Paulus' geval - "Een patroon voor allen die geloven"

Twee andere punten zijn van groot belang. Paulus zegt dat zijn eigen geval [a] "een patroon is voor allen [b] die op het punt staan te geloven." Door te zeggen dat zijn geval een patroon is, moet het betekenen dat allen die na hem komen op dezelfde manier gered worden. Het betekent niet dat ze door een "weg naar Damascus ervaring" moeten gaan, maar dat "de genade van onze Heer overweldigt in geloof en liefde." Dit is het patroon, en het is voor allen die gaan geloven. In de wet wordt hier niets over gezegd. Genade is onverdiende gunst aan die het niet verdienen, en was de gunst verdiend, dan zou het niet uit genade kunnen zijn.

"Allen die op het punt staan ... te geloven." Nu de wet terzijde is gesteld, is het onderscheid tussen Jood en heiden teruggebracht tot niets anders dan een ritueel.
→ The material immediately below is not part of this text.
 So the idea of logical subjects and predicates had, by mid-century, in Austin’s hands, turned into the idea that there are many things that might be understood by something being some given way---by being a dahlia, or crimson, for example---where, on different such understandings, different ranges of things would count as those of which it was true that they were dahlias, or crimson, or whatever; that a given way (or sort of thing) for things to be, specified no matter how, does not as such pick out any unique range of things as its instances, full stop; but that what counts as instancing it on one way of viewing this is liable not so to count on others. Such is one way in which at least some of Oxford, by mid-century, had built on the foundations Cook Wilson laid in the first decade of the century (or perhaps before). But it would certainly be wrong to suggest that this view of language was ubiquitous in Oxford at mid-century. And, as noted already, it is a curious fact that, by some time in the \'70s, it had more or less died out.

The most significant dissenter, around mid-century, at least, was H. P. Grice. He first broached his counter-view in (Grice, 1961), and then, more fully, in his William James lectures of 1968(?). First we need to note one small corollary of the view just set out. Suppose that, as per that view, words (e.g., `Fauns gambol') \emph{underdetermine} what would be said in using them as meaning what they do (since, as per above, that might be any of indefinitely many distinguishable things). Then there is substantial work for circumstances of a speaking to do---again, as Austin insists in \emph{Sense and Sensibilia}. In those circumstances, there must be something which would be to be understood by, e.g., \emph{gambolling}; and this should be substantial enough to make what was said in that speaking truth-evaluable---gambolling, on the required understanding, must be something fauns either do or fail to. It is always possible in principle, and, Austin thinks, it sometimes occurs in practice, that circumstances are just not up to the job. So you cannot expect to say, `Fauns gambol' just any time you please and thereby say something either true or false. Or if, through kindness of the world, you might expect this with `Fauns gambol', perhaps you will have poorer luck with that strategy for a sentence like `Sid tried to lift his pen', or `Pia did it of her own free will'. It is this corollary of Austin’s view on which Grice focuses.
Waar genade en liefde overweldigen, heeft de wet geen plaats. De instructies, oproepen en straffen deden niets om het gedrag van hun onderschikten te verbeteren, en voegden alleen maar toe aan de ellende van hun mislukking.
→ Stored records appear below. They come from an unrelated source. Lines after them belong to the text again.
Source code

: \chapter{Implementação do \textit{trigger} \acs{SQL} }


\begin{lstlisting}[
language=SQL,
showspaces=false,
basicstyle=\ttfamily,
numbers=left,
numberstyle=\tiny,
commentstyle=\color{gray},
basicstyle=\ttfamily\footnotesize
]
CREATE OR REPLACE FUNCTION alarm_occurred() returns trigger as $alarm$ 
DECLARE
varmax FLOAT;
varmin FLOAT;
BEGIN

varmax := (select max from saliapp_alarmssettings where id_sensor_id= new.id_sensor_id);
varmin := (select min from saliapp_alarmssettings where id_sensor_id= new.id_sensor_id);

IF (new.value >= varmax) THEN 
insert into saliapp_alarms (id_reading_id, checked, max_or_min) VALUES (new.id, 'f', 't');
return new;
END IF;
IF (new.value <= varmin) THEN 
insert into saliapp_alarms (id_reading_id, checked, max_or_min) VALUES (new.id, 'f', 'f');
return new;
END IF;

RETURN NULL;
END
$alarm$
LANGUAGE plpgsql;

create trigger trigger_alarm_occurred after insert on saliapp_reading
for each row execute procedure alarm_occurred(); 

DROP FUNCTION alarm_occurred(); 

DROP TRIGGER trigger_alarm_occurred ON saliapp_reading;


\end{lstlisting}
De wet was beperkt tot Israel, maar genade kent geen grenzen. In feite kunnen we zeggen dat er zelfs een groter bereik is voor genade onder de begunstigde heiden!
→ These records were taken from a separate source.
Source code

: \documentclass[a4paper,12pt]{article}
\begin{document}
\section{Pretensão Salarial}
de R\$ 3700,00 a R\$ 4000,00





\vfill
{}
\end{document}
God heeft de belangrijkste, de grootste van zondaren gered. Paulus vertelt ons dat hij tevoren een lasteraar en vervolger en schender was. Hij dacht niet aan bekeren toen hij op de weg naar Damascus werd uitgedaagd. Petrus herinnert ons in Handelingen 3:22 dat die iedereen die niet luisterde naar de Profeet, zoals naar Mozes, volkomen uitgeroeid zou moeten worden uit het volk, en dit is een vroege bekendmaking van de komende bedeling van genade. Het was nog niet aan de orde, en daarom werd, op dat moment, aan Saulus mededogen getoond. Het was echter niet mededogen dat Saulus van Tarsus veranderde, maar overweldigende genade.

Hoewel hij niet in de veroordeling terecht kwam die door Petrus genoemd wordt, ging Saulus een tijdlang door met hen te vervolgen die "van de weg" waren, tot hij zijn opmerkelijke ervaring had op de weg naar Damascus. Daar, zo zegt hij, scheen een licht uit de hemel, helderder dan de middagzon, op hem, en ontving hij een visioen van de verrezen Jezus. En aangezien het licht de overweldigende genade vergezelde, is het niet verrassend dat het de helderheid van de middagzon overweldigde.